Material shown START

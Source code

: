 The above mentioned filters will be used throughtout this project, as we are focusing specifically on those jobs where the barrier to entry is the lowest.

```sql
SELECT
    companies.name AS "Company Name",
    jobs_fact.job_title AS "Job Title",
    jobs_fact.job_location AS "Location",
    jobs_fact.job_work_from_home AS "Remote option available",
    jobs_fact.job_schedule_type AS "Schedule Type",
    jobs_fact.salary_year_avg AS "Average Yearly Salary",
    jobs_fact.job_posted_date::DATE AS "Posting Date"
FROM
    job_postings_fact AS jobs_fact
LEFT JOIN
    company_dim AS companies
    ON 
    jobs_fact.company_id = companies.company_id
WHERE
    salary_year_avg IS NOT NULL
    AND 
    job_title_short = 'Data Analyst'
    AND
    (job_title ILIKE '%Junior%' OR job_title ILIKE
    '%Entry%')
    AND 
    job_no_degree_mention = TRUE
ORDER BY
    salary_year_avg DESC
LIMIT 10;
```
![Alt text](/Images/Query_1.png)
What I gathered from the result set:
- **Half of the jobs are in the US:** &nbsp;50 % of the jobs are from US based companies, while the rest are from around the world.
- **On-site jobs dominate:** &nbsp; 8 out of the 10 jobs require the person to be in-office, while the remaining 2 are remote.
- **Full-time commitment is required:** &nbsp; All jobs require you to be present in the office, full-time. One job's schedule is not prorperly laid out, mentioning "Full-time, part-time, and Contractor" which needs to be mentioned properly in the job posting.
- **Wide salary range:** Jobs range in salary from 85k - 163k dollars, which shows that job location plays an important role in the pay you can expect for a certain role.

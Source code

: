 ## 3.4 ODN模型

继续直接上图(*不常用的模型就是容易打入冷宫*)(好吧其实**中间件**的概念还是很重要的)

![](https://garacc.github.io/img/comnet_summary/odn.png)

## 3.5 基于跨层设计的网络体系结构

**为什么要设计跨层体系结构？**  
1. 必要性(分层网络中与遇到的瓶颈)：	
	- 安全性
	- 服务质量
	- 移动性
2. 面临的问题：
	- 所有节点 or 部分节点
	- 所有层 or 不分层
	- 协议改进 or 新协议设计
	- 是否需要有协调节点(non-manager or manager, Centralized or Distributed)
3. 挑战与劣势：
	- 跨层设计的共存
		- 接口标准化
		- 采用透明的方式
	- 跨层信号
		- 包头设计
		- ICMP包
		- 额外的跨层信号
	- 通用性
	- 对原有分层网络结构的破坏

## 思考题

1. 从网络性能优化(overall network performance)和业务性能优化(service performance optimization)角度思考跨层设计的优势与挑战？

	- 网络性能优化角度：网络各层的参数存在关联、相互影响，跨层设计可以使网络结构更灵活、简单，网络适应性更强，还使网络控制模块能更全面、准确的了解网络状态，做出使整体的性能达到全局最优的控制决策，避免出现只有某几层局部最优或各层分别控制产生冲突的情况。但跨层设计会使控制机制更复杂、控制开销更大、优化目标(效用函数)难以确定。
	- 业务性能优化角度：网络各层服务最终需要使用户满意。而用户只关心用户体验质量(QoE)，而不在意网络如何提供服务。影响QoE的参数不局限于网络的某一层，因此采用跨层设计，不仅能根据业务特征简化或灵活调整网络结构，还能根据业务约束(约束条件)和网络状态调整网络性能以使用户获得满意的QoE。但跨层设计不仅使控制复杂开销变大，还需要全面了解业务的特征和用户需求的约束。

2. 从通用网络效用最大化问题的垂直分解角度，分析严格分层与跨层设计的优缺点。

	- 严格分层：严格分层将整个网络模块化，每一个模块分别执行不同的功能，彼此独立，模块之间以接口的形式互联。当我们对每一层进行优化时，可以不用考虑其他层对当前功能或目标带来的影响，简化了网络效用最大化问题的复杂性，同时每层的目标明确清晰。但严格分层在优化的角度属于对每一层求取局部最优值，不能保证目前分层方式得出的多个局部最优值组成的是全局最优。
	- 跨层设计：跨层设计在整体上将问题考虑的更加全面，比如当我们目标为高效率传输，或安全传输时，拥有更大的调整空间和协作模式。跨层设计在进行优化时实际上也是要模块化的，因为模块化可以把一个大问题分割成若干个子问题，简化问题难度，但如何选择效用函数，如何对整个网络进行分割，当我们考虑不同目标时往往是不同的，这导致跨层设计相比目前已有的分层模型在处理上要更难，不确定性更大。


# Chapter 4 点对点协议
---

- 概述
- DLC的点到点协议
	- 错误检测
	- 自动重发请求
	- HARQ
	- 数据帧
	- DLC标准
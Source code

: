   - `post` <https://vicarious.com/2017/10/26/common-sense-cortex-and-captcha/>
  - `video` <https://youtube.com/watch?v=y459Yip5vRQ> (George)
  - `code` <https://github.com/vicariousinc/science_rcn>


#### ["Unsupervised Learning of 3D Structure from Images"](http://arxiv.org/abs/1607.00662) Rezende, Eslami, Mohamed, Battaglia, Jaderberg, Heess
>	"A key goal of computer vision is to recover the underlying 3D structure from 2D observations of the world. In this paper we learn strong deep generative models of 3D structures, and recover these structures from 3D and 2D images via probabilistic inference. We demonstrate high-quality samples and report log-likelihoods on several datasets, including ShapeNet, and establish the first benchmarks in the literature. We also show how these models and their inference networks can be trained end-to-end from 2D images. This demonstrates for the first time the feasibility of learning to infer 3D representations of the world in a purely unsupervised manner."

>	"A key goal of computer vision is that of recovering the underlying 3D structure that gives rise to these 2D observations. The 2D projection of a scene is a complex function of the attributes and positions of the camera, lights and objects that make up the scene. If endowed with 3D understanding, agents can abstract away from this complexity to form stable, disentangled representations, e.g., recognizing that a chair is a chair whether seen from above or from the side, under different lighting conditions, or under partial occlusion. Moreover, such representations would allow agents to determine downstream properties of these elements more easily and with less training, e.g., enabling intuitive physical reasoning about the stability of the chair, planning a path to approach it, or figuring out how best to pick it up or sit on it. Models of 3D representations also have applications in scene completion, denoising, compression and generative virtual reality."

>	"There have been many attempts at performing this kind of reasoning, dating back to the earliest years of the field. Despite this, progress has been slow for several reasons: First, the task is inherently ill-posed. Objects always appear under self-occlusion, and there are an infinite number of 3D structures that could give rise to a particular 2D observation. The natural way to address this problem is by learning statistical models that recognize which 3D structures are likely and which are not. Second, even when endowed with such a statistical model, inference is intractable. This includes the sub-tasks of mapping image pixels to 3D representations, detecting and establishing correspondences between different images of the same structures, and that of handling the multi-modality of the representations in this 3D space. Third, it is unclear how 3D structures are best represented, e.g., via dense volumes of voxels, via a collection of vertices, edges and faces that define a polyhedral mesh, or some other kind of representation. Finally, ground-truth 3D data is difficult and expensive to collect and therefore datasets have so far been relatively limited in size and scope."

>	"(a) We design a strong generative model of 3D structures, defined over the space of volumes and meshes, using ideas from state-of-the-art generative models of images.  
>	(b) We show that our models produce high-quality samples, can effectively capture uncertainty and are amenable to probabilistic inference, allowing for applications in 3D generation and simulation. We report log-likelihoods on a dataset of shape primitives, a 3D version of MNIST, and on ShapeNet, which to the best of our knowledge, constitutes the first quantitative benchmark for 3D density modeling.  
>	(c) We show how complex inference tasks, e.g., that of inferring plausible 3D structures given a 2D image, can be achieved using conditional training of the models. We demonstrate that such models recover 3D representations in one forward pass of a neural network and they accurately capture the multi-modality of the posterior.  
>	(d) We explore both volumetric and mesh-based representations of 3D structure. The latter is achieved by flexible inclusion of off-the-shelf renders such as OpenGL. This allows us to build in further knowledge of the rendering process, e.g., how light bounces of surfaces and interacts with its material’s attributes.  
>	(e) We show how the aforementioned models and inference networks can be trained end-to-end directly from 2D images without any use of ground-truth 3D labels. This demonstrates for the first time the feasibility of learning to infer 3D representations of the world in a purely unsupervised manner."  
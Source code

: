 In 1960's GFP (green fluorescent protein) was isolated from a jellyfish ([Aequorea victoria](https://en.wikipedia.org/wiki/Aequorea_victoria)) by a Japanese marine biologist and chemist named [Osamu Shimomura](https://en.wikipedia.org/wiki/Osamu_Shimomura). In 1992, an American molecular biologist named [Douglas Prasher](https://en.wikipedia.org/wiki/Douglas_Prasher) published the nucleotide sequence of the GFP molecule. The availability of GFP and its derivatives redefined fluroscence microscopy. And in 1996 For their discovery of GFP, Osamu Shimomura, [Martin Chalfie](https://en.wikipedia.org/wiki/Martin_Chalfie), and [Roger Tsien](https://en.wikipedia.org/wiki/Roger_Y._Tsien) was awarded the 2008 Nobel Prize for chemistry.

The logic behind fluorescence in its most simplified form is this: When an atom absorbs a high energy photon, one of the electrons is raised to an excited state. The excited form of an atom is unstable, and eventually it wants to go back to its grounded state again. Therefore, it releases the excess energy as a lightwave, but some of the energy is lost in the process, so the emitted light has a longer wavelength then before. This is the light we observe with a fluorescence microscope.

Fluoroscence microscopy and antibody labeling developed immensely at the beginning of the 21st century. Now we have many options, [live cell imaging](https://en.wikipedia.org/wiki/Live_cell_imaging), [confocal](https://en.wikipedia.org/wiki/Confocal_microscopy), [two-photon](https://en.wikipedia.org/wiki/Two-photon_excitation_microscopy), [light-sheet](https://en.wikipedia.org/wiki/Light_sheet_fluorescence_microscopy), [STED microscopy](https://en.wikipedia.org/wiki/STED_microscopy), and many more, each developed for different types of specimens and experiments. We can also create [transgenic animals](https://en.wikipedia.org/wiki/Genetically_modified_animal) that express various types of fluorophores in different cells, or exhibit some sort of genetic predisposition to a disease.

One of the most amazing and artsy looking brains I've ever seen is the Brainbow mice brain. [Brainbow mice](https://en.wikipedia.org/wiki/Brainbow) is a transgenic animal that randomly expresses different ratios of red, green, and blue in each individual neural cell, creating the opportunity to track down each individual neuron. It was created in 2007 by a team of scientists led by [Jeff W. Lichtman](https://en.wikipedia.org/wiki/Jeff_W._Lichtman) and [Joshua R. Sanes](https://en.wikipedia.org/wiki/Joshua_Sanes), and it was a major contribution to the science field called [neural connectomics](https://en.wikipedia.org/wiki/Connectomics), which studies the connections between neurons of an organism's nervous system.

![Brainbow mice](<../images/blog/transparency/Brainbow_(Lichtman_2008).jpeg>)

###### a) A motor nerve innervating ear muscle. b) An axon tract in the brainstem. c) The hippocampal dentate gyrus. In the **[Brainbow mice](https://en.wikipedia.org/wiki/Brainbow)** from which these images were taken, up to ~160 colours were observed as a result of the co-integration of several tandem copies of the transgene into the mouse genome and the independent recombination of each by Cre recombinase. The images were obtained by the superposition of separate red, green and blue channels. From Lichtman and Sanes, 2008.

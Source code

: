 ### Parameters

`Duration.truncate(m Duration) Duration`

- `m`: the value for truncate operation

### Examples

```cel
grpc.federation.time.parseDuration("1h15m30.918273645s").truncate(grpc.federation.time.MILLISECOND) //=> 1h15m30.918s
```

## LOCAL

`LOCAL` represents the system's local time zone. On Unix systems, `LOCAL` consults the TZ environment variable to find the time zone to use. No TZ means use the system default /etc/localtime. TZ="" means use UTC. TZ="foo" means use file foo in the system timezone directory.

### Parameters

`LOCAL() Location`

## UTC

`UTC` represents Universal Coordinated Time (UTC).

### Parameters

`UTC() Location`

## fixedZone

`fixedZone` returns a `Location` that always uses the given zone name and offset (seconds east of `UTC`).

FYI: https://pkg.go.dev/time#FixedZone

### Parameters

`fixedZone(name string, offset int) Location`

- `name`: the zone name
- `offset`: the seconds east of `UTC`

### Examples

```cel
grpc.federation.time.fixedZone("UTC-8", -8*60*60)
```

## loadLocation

Material shown END

* _Assigned task_: Collect each line of the entries that has the word "while", copying it in full.

* _Problem solution_:
- **Half of the jobs are in the US:** &nbsp;50 % of the jobs are from US based companies, while the rest are from around the world.
- **On-site jobs dominate:** &nbsp; 8 out of the 10 jobs require the person to be in-office, while the remaining 2 are remote.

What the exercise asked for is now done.